(Entries supplied Opens)

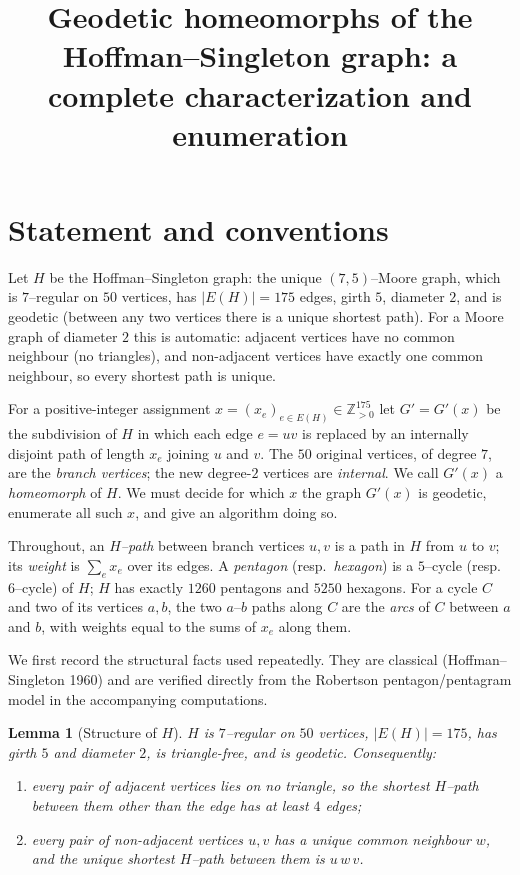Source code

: \documentclass{amsart}
\newtheorem{lemma}{Lemma}
\theoremstyle{definition}
\begin{document}
\title{Geodetic homeomorphs of the Hoffman--Singleton graph: a complete
characterization and enumeration}
\maketitle

\section{Statement and conventions}

Let $H$ be the Hoffman--Singleton graph: the unique $(7,5)$--Moore graph, which
is $7$--regular on $50$ vertices, has $|E(H)|=175$ edges, girth $5$, diameter
$2$, and is geodetic (between any two vertices there is a unique shortest path).
For a Moore graph of diameter $2$ this is automatic: adjacent vertices have no
common neighbour (no triangles), and non-adjacent vertices have exactly one
common neighbour, so every shortest path is unique.

For a positive-integer assignment $x=(x_e)_{e\in E(H)}\in\mathbb Z_{>0}^{175}$
let $G'=G'(x)$ be the subdivision of $H$ in which each edge $e=uv$ is replaced
by an internally disjoint path of length $x_e$ joining $u$ and $v$. The $50$
original vertices, of degree $7$, are the \emph{branch vertices}; the new
degree-$2$ vertices are \emph{internal}. We call $G'(x)$ a \emph{homeomorph} of
$H$. We must decide for which $x$ the graph $G'(x)$ is geodetic, enumerate all
such $x$, and give an algorithm doing so.

Throughout, an \emph{$H$--path} between branch vertices $u,v$ is a path in $H$
from $u$ to $v$; its \emph{weight} is $\sum_{e}x_e$ over its edges. A
\emph{pentagon} (resp.\ \emph{hexagon}) is a $5$--cycle (resp.\ $6$--cycle) of
$H$; $H$ has exactly $1260$ pentagons and $5250$ hexagons. For a cycle $C$ and
two of its vertices $a,b$, the two $a$--$b$ paths along $C$ are the \emph{arcs}
of $C$ between $a$ and $b$, with weights equal to the sums of $x_e$ along them.

We first record the structural facts used repeatedly. They are classical
(Hoffman--Singleton 1960) and are verified directly from the Robertson
pentagon/pentagram model in the accompanying computations.

\begin{lemma}[Structure of $H$]\label{lem:struct}
$H$ is $7$--regular on $50$ vertices, $|E(H)|=175$, has girth $5$ and diameter
$2$, is triangle-free, and is geodetic. Consequently:
\begin{enumerate}
\item every pair of adjacent vertices lies on no triangle, so the shortest
$H$--path between them other than the edge has at least $4$ edges;
\item every pair of non-adjacent vertices $u,v$ has a unique common neighbour
$w$, and the unique shortest $H$--path between them is $u\,w\,v$.
\end{enumerate}
\end{lemma}
\end{document}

(Entries supplied Closes)

[Your instructions] Each record above must be retyped exactly. Omit the pictures.

[Response area]
Source code

: \documentclass{amsart}
\newtheorem{lemma}{Lemma}
\theoremstyle{definition}
\begin{document}
\title{Geodetic homeomorphs of the Hoffman--Singleton graph: a complete
characterization and enumeration}
\maketitle

\section{Statement and conventions}

Let $H$ be the Hoffman--Singleton graph: the unique $(7,5)$--Moore graph, which
is $7$--regular on $50$ vertices, has $|E(H)|=175$ edges, girth $5$, diameter
$2$, and is geodetic (between any two vertices there is a unique shortest path).
For a Moore graph of diameter $2$ this is automatic: adjacent vertices have no
common neighbour (no triangles), and non-adjacent vertices have exactly one
common neighbour, so every shortest path is unique.

For a positive-integer assignment $x=(x_e)_{e\in E(H)}\in\mathbb Z_{>0}^{175}$
let $G'=G'(x)$ be the subdivision of $H$ in which each edge $e=uv$ is replaced
by an internally disjoint path of length $x_e$ joining $u$ and $v$. The $50$
original vertices, of degree $7$, are the \emph{branch vertices}; the new
degree-$2$ vertices are \emph{internal}. We call $G'(x)$ a \emph{homeomorph} of
$H$. We must decide for which $x$ the graph $G'(x)$ is geodetic, enumerate all
such $x$, and give an algorithm doing so.

Throughout, an \emph{$H$--path} between branch vertices $u,v$ is a path in $H$
from $u$ to $v$; its \emph{weight} is $\sum_{e}x_e$ over its edges. A
\emph{pentagon} (resp.\ \emph{hexagon}) is a $5$--cycle (resp.\ $6$--cycle) of
$H$; $H$ has exactly $1260$ pentagons and $5250$ hexagons. For a cycle $C$ and
two of its vertices $a,b$, the two $a$--$b$ paths along $C$ are the \emph{arcs}
of $C$ between $a$ and $b$, with weights equal to the sums of $x_e$ along them.

We first record the structural facts used repeatedly. They are classical
(Hoffman--Singleton 1960) and are verified directly from the Robertson
pentagon/pentagram model in the accompanying computations.

\begin{lemma}[Structure of $H$]\label{lem:struct}
$H$ is $7$--regular on $50$ vertices, $|E(H)|=175$, has girth $5$ and diameter
$2$, is triangle-free, and is geodetic. Consequently:
\begin{enumerate}
\item every pair of adjacent vertices lies on no triangle, so the shortest
$H$--path between them other than the edge has at least $4$ edges;
\item every pair of non-adjacent vertices $u,v$ has a unique common neighbour
$w$, and the unique shortest $H$--path between them is $u\,w\,v$.
\end{enumerate}
\end{lemma}
\end{document}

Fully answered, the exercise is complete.